Considérons à présent la manière dont cette tendance se traduit dans les progiciels, à travers l’exemple des deux produits dédiés au Master Data Management que sont EBX5 d’Orchestra Networks, et Step de Stibo Systems. Tous deux jouent clairement la carte de la simplification en embarquant autant de fonctionnalités paramétrables que possible, le but étant de pouvoir délivrer un projet rapidement, en se concentrant sur les besoins métiers et non pas les contraintes techniques. Outre le gain de temps, les fonctions pré-embarquées assurent également une maintenabilité optimale, la compatibilité ascendante liée à des migrations de composants annexes (montée de version de la JVM par exemple) étant assurée par les éditeurs.
Mais la réalité métier et la spécificité de chaque entreprise finissent toujours par échapper, dans une certaine proportion, aux meilleures tentatives d’anticipation. En d’autres termes, il y aura toujours une part de règles non arbitrables et cependant non adressables par simple paramétrage. De ce point de vue, les deux solutions adoptent une approche différente.
La philosophie d’EBX5 est résolument multi-domaines (Produits, Clients, Structures, etc.). Dans ces conditions, le spectre des possibles apparaît trop important pour espérer couvrir tous les cas, et une porte de sortie est indispensable.
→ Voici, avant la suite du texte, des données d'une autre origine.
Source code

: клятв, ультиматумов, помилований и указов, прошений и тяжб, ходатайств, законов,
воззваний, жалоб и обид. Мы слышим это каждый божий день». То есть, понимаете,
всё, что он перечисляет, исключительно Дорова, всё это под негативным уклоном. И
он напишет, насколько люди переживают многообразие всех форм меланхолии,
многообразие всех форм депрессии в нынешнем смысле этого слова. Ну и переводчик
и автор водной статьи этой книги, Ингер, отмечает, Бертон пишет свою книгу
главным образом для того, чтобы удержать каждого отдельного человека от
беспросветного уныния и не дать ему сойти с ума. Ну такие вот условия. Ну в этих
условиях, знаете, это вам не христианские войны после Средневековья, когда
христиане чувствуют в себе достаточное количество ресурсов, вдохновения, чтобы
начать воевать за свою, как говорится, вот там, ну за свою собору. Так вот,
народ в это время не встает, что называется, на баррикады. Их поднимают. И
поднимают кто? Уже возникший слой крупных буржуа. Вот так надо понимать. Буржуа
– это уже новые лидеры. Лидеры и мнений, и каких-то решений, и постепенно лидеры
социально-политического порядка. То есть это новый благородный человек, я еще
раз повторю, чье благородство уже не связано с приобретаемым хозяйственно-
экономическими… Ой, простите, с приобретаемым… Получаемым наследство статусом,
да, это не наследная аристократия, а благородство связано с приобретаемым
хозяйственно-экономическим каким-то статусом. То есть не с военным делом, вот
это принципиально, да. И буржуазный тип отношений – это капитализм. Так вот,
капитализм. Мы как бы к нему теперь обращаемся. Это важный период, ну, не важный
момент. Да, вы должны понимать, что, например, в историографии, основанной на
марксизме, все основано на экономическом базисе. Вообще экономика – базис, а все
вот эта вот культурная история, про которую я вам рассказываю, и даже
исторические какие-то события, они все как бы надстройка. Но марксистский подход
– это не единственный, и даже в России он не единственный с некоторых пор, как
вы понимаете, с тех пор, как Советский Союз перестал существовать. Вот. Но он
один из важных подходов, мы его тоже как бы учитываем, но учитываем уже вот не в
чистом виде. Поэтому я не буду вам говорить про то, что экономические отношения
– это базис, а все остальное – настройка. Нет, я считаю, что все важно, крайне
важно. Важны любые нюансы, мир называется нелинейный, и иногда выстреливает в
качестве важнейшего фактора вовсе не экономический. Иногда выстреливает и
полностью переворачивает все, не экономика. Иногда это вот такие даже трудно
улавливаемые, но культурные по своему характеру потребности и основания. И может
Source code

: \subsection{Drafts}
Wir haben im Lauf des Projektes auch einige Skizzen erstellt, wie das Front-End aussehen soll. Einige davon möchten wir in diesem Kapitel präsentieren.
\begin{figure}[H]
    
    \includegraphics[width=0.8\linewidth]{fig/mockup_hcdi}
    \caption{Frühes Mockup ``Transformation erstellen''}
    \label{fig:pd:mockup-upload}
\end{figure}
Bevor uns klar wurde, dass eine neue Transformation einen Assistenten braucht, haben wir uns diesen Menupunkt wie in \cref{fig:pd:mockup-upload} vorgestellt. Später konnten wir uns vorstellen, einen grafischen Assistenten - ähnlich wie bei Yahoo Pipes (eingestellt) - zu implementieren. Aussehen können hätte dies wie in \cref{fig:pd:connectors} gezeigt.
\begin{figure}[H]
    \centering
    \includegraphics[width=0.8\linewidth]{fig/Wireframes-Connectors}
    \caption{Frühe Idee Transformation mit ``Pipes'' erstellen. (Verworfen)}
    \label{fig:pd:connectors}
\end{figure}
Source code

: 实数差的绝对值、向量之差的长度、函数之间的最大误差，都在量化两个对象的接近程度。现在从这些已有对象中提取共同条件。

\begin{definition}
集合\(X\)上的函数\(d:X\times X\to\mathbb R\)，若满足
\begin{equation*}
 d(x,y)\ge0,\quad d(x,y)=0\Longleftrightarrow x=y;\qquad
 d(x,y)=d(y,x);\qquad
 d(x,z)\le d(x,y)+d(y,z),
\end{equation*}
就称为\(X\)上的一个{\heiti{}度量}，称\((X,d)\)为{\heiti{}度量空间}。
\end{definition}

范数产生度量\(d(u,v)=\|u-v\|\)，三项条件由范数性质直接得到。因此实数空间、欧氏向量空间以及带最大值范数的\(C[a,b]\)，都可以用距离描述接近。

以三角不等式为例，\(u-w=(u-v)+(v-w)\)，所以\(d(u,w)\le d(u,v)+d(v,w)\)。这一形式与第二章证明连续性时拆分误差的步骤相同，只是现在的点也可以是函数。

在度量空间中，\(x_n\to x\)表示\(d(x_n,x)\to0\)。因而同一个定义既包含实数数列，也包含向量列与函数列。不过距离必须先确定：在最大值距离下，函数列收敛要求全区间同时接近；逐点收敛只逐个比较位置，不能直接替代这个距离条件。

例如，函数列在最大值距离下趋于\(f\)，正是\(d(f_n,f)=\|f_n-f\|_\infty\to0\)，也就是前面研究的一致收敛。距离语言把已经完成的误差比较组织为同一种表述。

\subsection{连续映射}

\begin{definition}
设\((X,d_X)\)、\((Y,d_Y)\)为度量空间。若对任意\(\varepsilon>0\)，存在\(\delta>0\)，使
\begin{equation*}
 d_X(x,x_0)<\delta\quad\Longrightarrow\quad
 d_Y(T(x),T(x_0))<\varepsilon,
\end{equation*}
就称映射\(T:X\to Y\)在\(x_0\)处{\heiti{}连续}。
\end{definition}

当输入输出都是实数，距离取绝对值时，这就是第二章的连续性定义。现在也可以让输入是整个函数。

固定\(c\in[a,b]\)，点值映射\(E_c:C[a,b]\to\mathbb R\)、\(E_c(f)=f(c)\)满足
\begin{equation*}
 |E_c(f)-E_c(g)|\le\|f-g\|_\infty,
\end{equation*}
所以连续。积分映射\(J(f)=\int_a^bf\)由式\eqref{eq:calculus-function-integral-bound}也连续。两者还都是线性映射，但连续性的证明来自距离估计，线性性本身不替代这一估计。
En l’espèce, elle prend la forme d’une API Java qui permet de créer toute fonction manquante, et de l’appeler ensuite depuis le cœur du produit. On pourrait parler de Low Code.
Step, quant à lui, a longtemps été presque exclusivement destiné au domaine Produits (à noter qu’il s’ouvre ces dernières années aux autres domaines de l’entreprise). Dans cette mesure, on peut considérer qu’une fonction manquante est, soit pertinente (elle correspond à de nouveaux usages de la donnée produits, liés au Big Data par exemple), soit non pertinente (e.g. elle relève du système décisionnel). Dans le premier cas, cette fonctionnalité doit être ajoutée par l’éditeur dans le cœur même du produit, et dans le second il appartient à l’intégrateur de jouer son rôle de conseil auprès du client afin de garantir le respect des bonnes pratiques. Le développement n’étant porté ni par le client, ni par l’intégrateur, on peut parler de No Code.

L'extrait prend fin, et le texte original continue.